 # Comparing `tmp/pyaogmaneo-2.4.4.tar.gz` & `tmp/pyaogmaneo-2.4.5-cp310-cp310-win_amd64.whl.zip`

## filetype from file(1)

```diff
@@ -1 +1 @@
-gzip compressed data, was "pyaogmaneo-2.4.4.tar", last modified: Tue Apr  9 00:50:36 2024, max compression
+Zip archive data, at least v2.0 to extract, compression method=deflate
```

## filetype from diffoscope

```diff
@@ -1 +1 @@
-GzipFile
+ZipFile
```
..............................
Out of the entries, pull every line that mentions "filetype".

**Solution to the problem**.
## filetype from file(1)
## filetype from diffoscope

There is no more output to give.